Go over the material below and report every line that contains the word "Jigx".
··· Exercise inputs
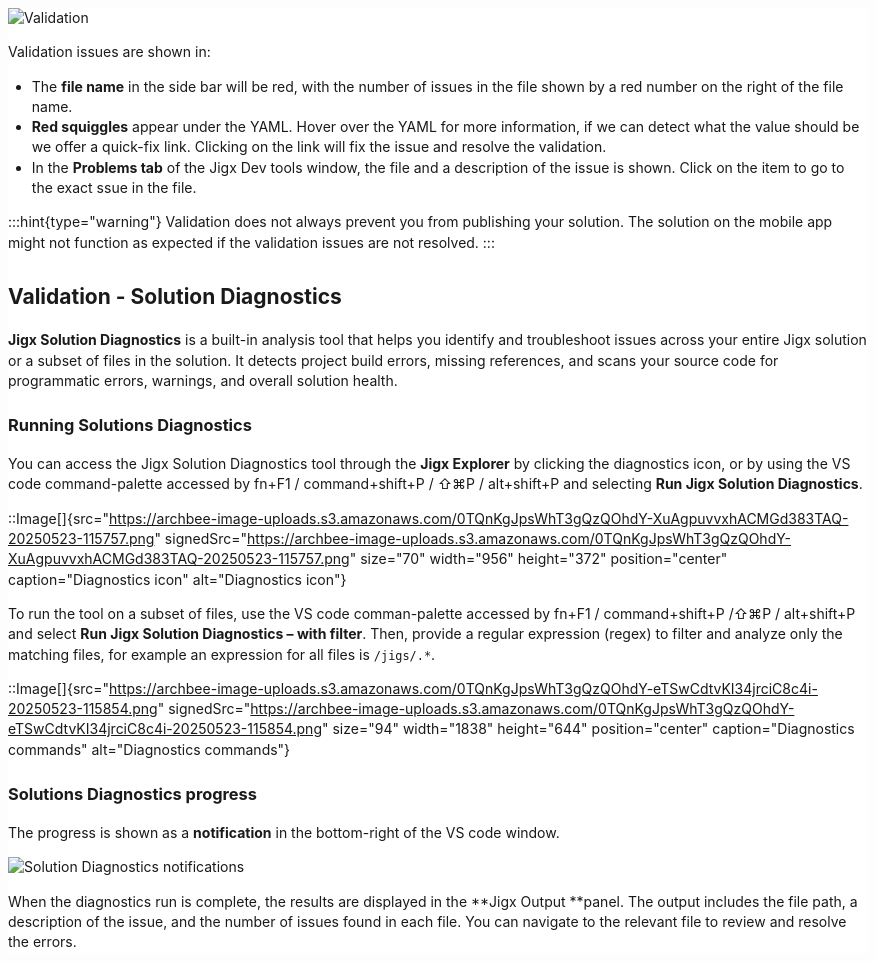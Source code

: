 ![Validation ](https://archbee-image-uploads.s3.amazonaws.com/x7vdIDH6-ScTprfmi2XXX/SX0T3-ddqxxV15RWT7Lpg_jb-validation.png "Validation ")

Validation issues are shown in:

- The **file name** in the side bar will be red, with the number of issues in the file shown by a red number on the right of the file name.
- **Red squiggles** appear under the YAML. Hover over the YAML for more information, if we can detect what the value should be we offer a quick-fix link. Clicking on the link will fix the issue and resolve the validation.
- In the **Problems tab** of the Jigx Dev tools window, the file and a description of the issue is shown. Click on the item to go to the exact ssue in the file.

:::hint{type="warning"}
Validation does not always prevent you from publishing your solution. The solution on the mobile app might not function as expected if the validation issues are not resolved.
:::

## Validation - Solution Diagnostics

**Jigx Solution Diagnostics** is a built-in analysis tool that helps you identify and troubleshoot issues across your entire Jigx solution or a subset of files in the solution. It detects project build errors, missing references, and scans your source code for programmatic errors, warnings, and overall solution health.

### Running Solutions Diagnostics

You can access the Jigx Solution Diagnostics tool through the **Jigx Explorer** by clicking the diagnostics icon, or by using the VS code command-palette accessed by fn+F1 / command+shift+P / ⇧⌘P / alt+shift+P and selecting **Run Jigx Solution Diagnostics**.

::Image[]{src="https://archbee-image-uploads.s3.amazonaws.com/0TQnKgJpsWhT3gQzQOhdY-XuAgpuvvxhACMGd383TAQ-20250523-115757.png" signedSrc="https://archbee-image-uploads.s3.amazonaws.com/0TQnKgJpsWhT3gQzQOhdY-XuAgpuvvxhACMGd383TAQ-20250523-115757.png" size="70" width="956" height="372" position="center" caption="Diagnostics icon" alt="Diagnostics icon"}

To run the tool on a subset of files, use the VS code comman-palette accessed by fn+F1 / command+shift+P /⇧⌘P / alt+shift+P and select **Run Jigx Solution Diagnostics – with filter**. Then, provide a regular expression (regex) to filter and analyze only the matching files, for example an expression for all files is `/jigs/.*`.

::Image[]{src="https://archbee-image-uploads.s3.amazonaws.com/0TQnKgJpsWhT3gQzQOhdY-eTSwCdtvKI34jrciC8c4i-20250523-115854.png" signedSrc="https://archbee-image-uploads.s3.amazonaws.com/0TQnKgJpsWhT3gQzQOhdY-eTSwCdtvKI34jrciC8c4i-20250523-115854.png" size="94" width="1838" height="644" position="center" caption="Diagnostics commands" alt="Diagnostics commands"}

### Solutions Diagnostics progress

The progress is shown as a **notification** in the bottom-right of the VS code window.

![Solution Diagnostics notifications](https://archbee-image-uploads.s3.amazonaws.com/0TQnKgJpsWhT3gQzQOhdY-isq9lquNv-uCYAKegoc-R-20250526-144018.png "Solution Diagnostics notifications")

When the diagnostics run is complete, the results are displayed in the **Jigx Output **panel. The output includes the file path, a description of the issue, and the number of issues found in each file. You can navigate to the relevant file to review and resolve the errors.
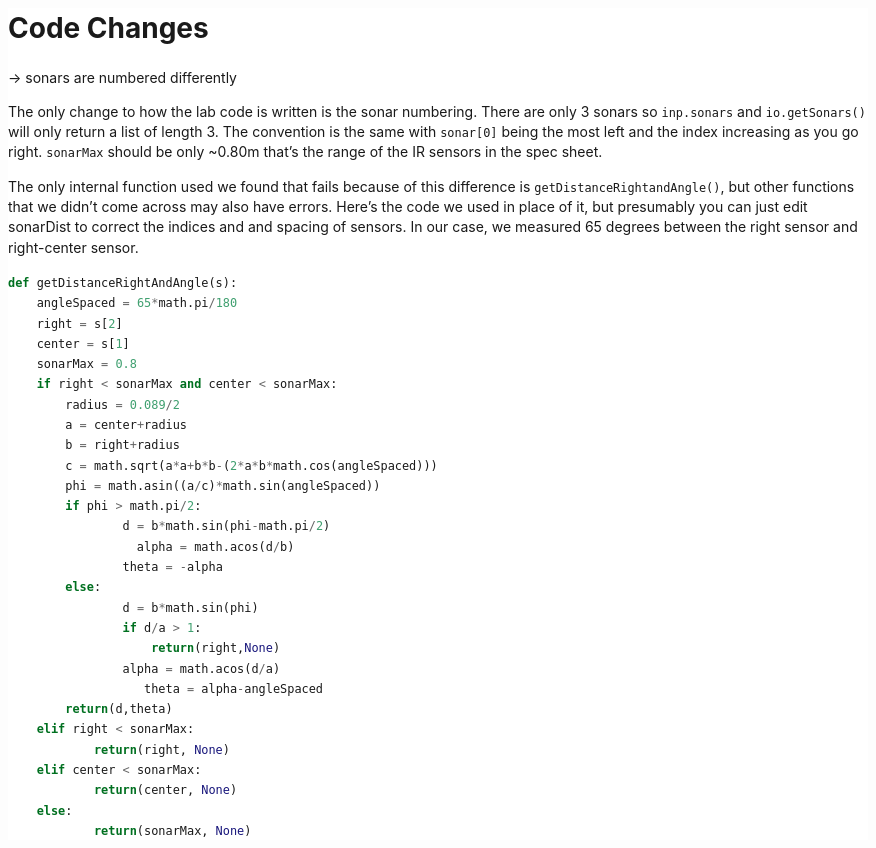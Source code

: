 # Code Changes

-> sonars are numbered differently

The only change to how the lab code is written is the sonar numbering.  There are only 3 sonars so `inp.sonars` and `io.getSonars()`will only return a list of length 3.  The convention is the same with `sonar[0]` being the most left and the index increasing as you go right.  `sonarMax` should be only ~0.80m that’s the range of the IR sensors in the spec sheet.

The only internal function used we found that fails because of this difference is `getDistanceRightandAngle()`, but other functions that we didn’t come across may also have errors.  Here’s the code we used in place of it, but presumably you can just edit sonarDist to correct the indices and and spacing of sensors.  In our case, we measured 65 degrees between the right sensor and right-center sensor.

```python
def getDistanceRightAndAngle(s):
    angleSpaced = 65*math.pi/180
    right = s[2]
    center = s[1]
    sonarMax = 0.8
    if right < sonarMax and center < sonarMax:
        radius = 0.089/2
        a = center+radius
        b = right+radius
        c = math.sqrt(a*a+b*b-(2*a*b*math.cos(angleSpaced)))
        phi = math.asin((a/c)*math.sin(angleSpaced))
        if phi > math.pi/2:
                d = b*math.sin(phi-math.pi/2)
                  alpha = math.acos(d/b)
                theta = -alpha
        else:
                d = b*math.sin(phi)
                if d/a > 1:
                    return(right,None)
                alpha = math.acos(d/a)
                   theta = alpha-angleSpaced
        return(d,theta)
    elif right < sonarMax:
            return(right, None)
    elif center < sonarMax:
            return(center, None)
    else:
            return(sonarMax, None)
```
······
> **Reply to the task**
- In the **Problems tab** of the Jigx Dev tools window, the file and a description of the issue is shown. Click on the item to go to the exact ssue in the file.
**Jigx Solution Diagnostics** is a built-in analysis tool that helps you identify and troubleshoot issues across your entire Jigx solution or a subset of files in the solution. It detects project build errors, missing references, and scans your source code for programmatic errors, warnings, and overall solution health.
You can access the Jigx Solution Diagnostics tool through the **Jigx Explorer** by clicking the diagnostics icon, or by using the VS code command-palette accessed by fn+F1 / command+shift+P / ⇧⌘P / alt+shift+P and selecting **Run Jigx Solution Diagnostics**.
To run the tool on a subset of files, use the VS code comman-palette accessed by fn+F1 / command+shift+P /⇧⌘P / alt+shift+P and select **Run Jigx Solution Diagnostics – with filter**. Then, provide a regular expression (regex) to filter and analyze only the matching files, for example an expression for all files is `/jigs/.*`.
When the diagnostics run is complete, the results are displayed in the **Jigx Output **panel. The output includes the file path, a description of the issue, and the number of issues found in each file. You can navigate to the relevant file to review and resolve the errors.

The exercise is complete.